-- DATASET follows --

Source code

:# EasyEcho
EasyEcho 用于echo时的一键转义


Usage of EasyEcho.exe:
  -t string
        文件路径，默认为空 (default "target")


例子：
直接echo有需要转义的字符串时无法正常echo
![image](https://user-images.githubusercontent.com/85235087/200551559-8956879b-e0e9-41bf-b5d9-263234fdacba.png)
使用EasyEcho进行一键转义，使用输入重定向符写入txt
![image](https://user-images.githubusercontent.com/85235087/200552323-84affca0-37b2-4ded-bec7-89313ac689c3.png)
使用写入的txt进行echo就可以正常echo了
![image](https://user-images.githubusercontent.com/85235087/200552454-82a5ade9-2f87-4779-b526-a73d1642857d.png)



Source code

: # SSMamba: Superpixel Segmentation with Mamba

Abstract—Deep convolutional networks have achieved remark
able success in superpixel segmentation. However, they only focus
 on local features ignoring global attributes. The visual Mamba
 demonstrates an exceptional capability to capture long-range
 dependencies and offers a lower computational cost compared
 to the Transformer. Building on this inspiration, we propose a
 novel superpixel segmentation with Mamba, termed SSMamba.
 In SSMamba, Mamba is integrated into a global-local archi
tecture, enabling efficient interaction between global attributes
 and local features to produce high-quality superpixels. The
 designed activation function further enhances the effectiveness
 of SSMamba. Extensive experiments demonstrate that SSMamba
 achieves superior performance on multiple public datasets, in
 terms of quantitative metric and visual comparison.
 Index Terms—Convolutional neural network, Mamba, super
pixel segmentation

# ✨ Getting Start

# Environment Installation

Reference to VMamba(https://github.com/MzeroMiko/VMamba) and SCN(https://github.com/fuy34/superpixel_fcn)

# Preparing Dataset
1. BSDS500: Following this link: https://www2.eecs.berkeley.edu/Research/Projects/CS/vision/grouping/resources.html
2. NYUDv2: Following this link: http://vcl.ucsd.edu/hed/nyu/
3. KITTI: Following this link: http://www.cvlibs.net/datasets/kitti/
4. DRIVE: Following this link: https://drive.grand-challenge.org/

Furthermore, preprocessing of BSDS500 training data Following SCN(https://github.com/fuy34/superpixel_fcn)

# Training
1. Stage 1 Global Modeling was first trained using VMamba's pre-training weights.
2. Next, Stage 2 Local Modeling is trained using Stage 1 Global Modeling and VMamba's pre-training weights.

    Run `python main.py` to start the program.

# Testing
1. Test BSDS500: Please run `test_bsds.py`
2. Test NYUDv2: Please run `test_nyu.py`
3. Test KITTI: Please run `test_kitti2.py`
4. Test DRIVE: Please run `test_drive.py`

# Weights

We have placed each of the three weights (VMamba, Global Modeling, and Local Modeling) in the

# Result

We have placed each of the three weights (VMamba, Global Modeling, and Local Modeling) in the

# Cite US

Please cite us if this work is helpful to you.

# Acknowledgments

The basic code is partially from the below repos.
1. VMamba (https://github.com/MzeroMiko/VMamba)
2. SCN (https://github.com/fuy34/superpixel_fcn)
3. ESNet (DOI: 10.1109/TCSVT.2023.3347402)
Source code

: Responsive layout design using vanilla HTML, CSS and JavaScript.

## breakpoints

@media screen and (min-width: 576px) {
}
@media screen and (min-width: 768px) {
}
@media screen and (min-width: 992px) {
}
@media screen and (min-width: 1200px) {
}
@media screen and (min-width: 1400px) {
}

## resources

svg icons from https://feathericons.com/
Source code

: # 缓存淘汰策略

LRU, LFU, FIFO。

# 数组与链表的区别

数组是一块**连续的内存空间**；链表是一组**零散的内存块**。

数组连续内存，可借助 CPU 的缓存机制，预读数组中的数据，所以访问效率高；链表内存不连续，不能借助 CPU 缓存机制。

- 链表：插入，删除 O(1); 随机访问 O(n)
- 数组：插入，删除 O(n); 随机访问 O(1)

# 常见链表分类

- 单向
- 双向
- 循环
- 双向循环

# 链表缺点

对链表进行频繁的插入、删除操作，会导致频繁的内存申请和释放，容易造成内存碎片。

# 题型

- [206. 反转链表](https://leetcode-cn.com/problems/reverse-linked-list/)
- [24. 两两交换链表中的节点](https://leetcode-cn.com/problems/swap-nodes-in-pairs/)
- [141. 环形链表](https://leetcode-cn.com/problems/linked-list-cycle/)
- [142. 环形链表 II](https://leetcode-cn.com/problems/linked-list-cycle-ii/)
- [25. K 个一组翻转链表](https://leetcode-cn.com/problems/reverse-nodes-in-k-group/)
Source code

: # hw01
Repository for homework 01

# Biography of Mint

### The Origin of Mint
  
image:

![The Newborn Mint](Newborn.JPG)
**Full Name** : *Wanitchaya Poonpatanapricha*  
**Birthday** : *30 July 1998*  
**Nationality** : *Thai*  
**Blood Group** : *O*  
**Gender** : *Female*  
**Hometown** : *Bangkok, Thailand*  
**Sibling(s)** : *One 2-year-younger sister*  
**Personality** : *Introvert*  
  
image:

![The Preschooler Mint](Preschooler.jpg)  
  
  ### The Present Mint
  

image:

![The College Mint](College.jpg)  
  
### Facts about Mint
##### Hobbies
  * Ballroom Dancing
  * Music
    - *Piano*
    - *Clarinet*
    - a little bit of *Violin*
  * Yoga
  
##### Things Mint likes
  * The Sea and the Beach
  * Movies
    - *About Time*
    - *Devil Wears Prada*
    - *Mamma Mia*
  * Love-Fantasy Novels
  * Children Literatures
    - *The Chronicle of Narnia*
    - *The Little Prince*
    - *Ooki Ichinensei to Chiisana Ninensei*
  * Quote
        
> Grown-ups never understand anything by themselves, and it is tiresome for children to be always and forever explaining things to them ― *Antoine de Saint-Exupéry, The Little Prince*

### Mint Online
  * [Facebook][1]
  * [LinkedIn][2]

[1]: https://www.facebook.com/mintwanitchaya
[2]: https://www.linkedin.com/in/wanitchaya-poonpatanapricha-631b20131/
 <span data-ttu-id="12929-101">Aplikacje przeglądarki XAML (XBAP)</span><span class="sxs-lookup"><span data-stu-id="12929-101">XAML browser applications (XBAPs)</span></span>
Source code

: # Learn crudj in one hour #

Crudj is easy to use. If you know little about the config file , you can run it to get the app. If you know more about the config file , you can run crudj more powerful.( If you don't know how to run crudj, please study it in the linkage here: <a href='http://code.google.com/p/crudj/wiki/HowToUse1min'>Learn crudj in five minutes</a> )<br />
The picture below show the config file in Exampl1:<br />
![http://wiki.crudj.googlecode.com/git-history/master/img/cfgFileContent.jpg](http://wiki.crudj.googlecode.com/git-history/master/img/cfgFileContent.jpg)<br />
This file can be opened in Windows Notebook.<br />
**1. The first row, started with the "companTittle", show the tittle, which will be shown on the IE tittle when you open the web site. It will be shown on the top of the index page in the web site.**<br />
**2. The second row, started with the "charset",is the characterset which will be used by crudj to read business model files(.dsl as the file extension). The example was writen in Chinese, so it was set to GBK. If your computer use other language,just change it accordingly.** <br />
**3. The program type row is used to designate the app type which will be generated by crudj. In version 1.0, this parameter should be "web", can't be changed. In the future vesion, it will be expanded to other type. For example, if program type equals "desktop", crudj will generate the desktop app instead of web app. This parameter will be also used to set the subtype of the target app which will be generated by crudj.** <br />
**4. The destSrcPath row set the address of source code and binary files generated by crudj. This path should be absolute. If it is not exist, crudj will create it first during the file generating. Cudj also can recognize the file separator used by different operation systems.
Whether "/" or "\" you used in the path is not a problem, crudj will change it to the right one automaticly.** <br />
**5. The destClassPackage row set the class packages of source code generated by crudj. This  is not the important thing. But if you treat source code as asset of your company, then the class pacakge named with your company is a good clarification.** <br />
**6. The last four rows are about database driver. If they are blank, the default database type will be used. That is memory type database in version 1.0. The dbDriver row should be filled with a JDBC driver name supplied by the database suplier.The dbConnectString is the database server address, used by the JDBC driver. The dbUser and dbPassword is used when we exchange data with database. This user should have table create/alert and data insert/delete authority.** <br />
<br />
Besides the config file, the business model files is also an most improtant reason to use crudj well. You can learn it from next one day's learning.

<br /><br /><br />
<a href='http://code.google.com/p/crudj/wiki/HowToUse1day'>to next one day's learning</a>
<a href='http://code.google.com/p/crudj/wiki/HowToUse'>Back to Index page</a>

-- DATASET concluded --

§ EXERCISE DETAILS
Examine the entries and report how many of their lines contain the string "show", giving no more than the number.

§ RESULT OF THIS EXERCISE
2